**PROBLEM TO SOLVE**
In the data below, find each line carrying the string "modstring" and copy it out.

**MATERIAL PROVIDED**
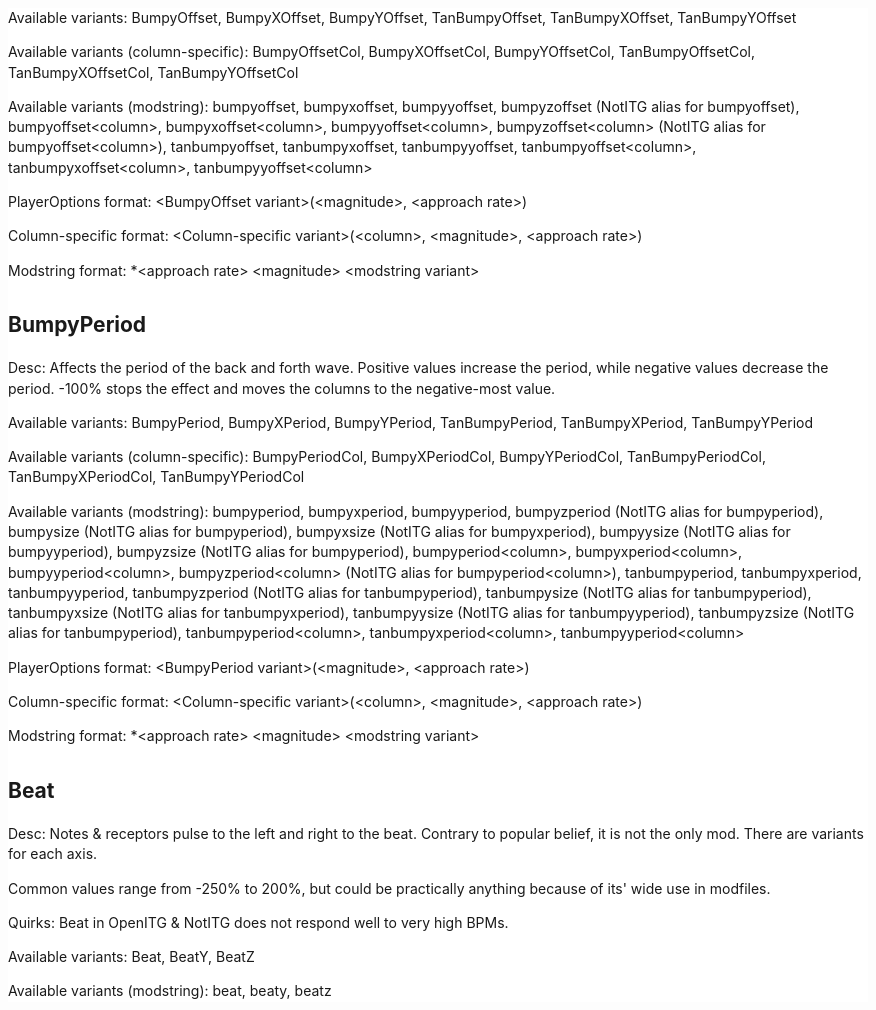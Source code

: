 Available variants: BumpyOffset, BumpyXOffset, BumpyYOffset, TanBumpyOffset, TanBumpyXOffset, TanBumpyYOffset

Available variants (column-specific): BumpyOffsetCol, BumpyXOffsetCol, BumpyYOffsetCol, TanBumpyOffsetCol, TanBumpyXOffsetCol, TanBumpyYOffsetCol

Available variants (modstring): bumpyoffset, bumpyxoffset, bumpyyoffset, bumpyzoffset (NotITG alias for bumpyoffset), bumpyoffset\<column\>, bumpyxoffset\<column\>, bumpyyoffset\<column\>, bumpyzoffset\<column\> (NotITG alias for bumpyoffset\<column\>), tanbumpyoffset, tanbumpyxoffset, tanbumpyyoffset, tanbumpyoffset\<column\>, tanbumpyxoffset\<column\>, tanbumpyyoffset\<column\>

PlayerOptions format: \<BumpyOffset variant\>(\<magnitude\>, \<approach rate\>)

Column-specific format: \<Column-specific variant\>(\<column\>, \<magnitude\>, \<approach rate\>)

Modstring format: *\<approach rate\> \<magnitude\> \<modstring variant\>

## BumpyPeriod
Desc: Affects the period of the back and forth wave. Positive values increase the period, while negative values decrease the period. -100% stops the effect and moves the columns to the negative-most value.

Available variants: BumpyPeriod, BumpyXPeriod, BumpyYPeriod, TanBumpyPeriod, TanBumpyXPeriod, TanBumpyYPeriod

Available variants (column-specific): BumpyPeriodCol, BumpyXPeriodCol, BumpyYPeriodCol, TanBumpyPeriodCol, TanBumpyXPeriodCol, TanBumpyYPeriodCol

Available variants (modstring): bumpyperiod, bumpyxperiod, bumpyyperiod, bumpyzperiod (NotITG alias for bumpyperiod), bumpysize (NotITG alias for bumpyperiod), bumpyxsize (NotITG alias for bumpyxperiod), bumpyysize (NotITG alias for bumpyyperiod), bumpyzsize (NotITG alias for bumpyperiod), bumpyperiod\<column\>, bumpyxperiod\<column\>, bumpyyperiod\<column\>, bumpyzperiod\<column\> (NotITG alias for bumpyperiod\<column\>), tanbumpyperiod, tanbumpyxperiod, tanbumpyyperiod, tanbumpyzperiod (NotITG alias for tanbumpyperiod), tanbumpysize (NotITG alias for tanbumpyperiod), tanbumpyxsize (NotITG alias for tanbumpyxperiod), tanbumpyysize (NotITG alias for tanbumpyyperiod), tanbumpyzsize (NotITG alias for tanbumpyperiod), tanbumpyperiod\<column\>, tanbumpyxperiod\<column\>, tanbumpyyperiod\<column\>

PlayerOptions format: \<BumpyPeriod variant\>(\<magnitude\>, \<approach rate\>)

Column-specific format: \<Column-specific variant\>(\<column\>, \<magnitude\>, \<approach rate\>)

Modstring format: *\<approach rate\> \<magnitude\> \<modstring variant\>


## Beat
Desc: Notes & receptors pulse to the left and right to the beat. Contrary to popular belief, it is not the only mod. There are variants for each axis.

Common values range from -250% to 200%, but could be practically anything because of its' wide use in modfiles.

Quirks: Beat in OpenITG & NotITG does not respond well to very high BPMs.

Available variants: Beat, BeatY, BeatZ

Available variants (modstring): beat, beaty, beatz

**EXPECTED ANSWER**
Available variants (modstring): bumpyoffset, bumpyxoffset, bumpyyoffset, bumpyzoffset (NotITG alias for bumpyoffset), bumpyoffset\<column\>, bumpyxoffset\<column\>, bumpyyoffset\<column\>, bumpyzoffset\<column\> (NotITG alias for bumpyoffset\<column\>), tanbumpyoffset, tanbumpyxoffset, tanbumpyyoffset, tanbumpyoffset\<column\>, tanbumpyxoffset\<column\>, tanbumpyyoffset\<column\>
Modstring format: *\<approach rate\> \<magnitude\> \<modstring variant\>
Available variants (modstring): bumpyperiod, bumpyxperiod, bumpyyperiod, bumpyzperiod (NotITG alias for bumpyperiod), bumpysize (NotITG alias for bumpyperiod), bumpyxsize (NotITG alias for bumpyxperiod), bumpyysize (NotITG alias for bumpyyperiod), bumpyzsize (NotITG alias for bumpyperiod), bumpyperiod\<column\>, bumpyxperiod\<column\>, bumpyyperiod\<column\>, bumpyzperiod\<column\> (NotITG alias for bumpyperiod\<column\>), tanbumpyperiod, tanbumpyxperiod, tanbumpyyperiod, tanbumpyzperiod (NotITG alias for tanbumpyperiod), tanbumpysize (NotITG alias for tanbumpyperiod), tanbumpyxsize (NotITG alias for tanbumpyxperiod), tanbumpyysize (NotITG alias for tanbumpyyperiod), tanbumpyzsize (NotITG alias for tanbumpyperiod), tanbumpyperiod\<column\>, tanbumpyxperiod\<column\>, tanbumpyyperiod\<column\>
Modstring format: *\<approach rate\> \<magnitude\> \<modstring variant\>
Available variants (modstring): beat, beaty, beatz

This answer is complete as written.